BGH Beschluss v. - 2 StR 166/11

Leitsatz

Leitsatz:

Diese Entscheidung enthält keinen zur Veröffentlichung bestimmten Leitsatz.

Instanzenzug: LG Gera vom

Gründe

Das Landgericht hat den Angeklagten wegen Mordes zu einer lebenslangen Freiheitsstrafe verurteilt. Die auf die Verletzung materiellen Rechts gestützte Revision des Angeklagten hat Erfolg.
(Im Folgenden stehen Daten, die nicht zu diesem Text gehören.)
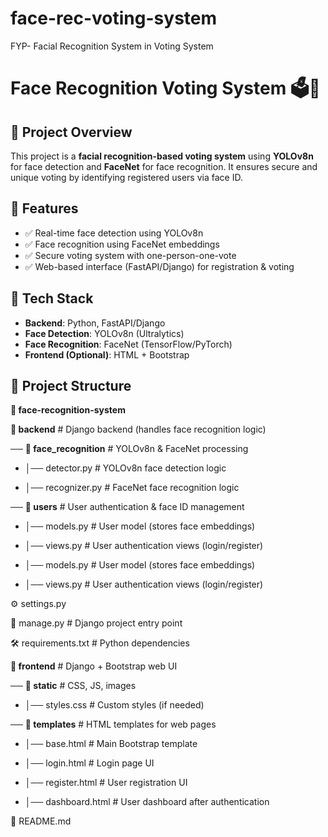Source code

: # face-rec-voting-system
FYP- Facial Recognition System in Voting System

# Face Recognition Voting System 🗳️🤖

## 📌 Project Overview
This project is a **facial recognition-based voting system** using **YOLOv8n** for face detection and **FaceNet** for face recognition. It ensures secure and unique voting by identifying registered users via face ID.

## 🚀 Features
- ✅ Real-time face detection using YOLOv8n  
- ✅ Face recognition using FaceNet embeddings  
- ✅ Secure voting system with one-person-one-vote  
- ✅ Web-based interface (FastAPI/Django) for registration & voting  

## 🔧 Tech Stack
- **Backend**: Python, FastAPI/Django  
- **Face Detection**: YOLOv8n (Ultralytics)  
- **Face Recognition**: FaceNet (TensorFlow/PyTorch)   
- **Frontend (Optional)**: HTML + Bootstrap  

## 📂 Project Structure

**📁 face-recognition-system**

**📂 backend** # Django backend (handles face recognition logic)

── **📂 face_recognition** # YOLOv8n & FaceNet processing

-   │── detector.py          # YOLOv8n face detection logic
   
-  │── recognizer.py        # FaceNet face recognition logic
  
── **📂 users**   # User authentication & face ID management
   
-   │── models.py  # User model (stores face embeddings)
   
-   │── views.py   # User authentication views (login/register)
   
-   │── models.py  # User model (stores face embeddings)
   
-   │── views.py   # User authentication views (login/register)

⚙️ settings.py

📃 manage.py # Django project entry point

🛠️ requirements.txt # Python dependencies

**📂 frontend** # Django + Bootstrap web UI

── **📂 static**   # CSS, JS, images
   
-   │── styles.css  # Custom styles (if needed)

── **📂 templates**     # HTML templates for web pages
   
-   │── base.html        # Main Bootstrap template
   
-   │── login.html       # Login page UI
   
-   │── register.html    # User registration UI
   
-   │── dashboard.html    # User dashboard after authentication

📝 README.md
Zu Unrecht ist das Landgericht auf der Grundlage der getroffenen Feststellungen vom Vorliegen von Mordmerkmalen ausgegangen.

1. Die Annahme der Schwurgerichtskammer, der Angeklagte habe aus niedrigen Beweggründen gehandelt, wird von den Feststellungen nicht getragen. Das Landgericht hat bei der von ihm vorzunehmenden Gesamtwürdigung übersehen, dass der Angeklagte, der angesichts seines Hin- und Hergerissenseins zwischen zwei Frauen schon in der Vergangenheit mehrere Suizidversuche unternommen hatte, auch von Verzweiflung getrieben war und sich selbst im Anschluss an die Tötung seiner Ehefrau in ernsthaft suizidaler Absicht lebensgefährliche Verletzungen beigebracht hat. Dies durfte nicht unberücksichtigt bleiben, weil es die Bewertung der Kammer, der tief gekränkte und wütende Angeklagte habe allein aus verletzter Eitelkeit und verletztem Stolz gehandelt und damit krasse Selbstsucht offenbart, unvollständig erscheinen lässt. Ob angesichts dessen von nach allgemeiner sittlicher Anschauung als verachtenswert und auf tiefster Stufe stehenden Beweggründen des Angeklagten bei der Tötung ausgegangen werden kann, erscheint fraglich und bedarf deshalb erneuter umfassender tatrichterlicher Prüfung.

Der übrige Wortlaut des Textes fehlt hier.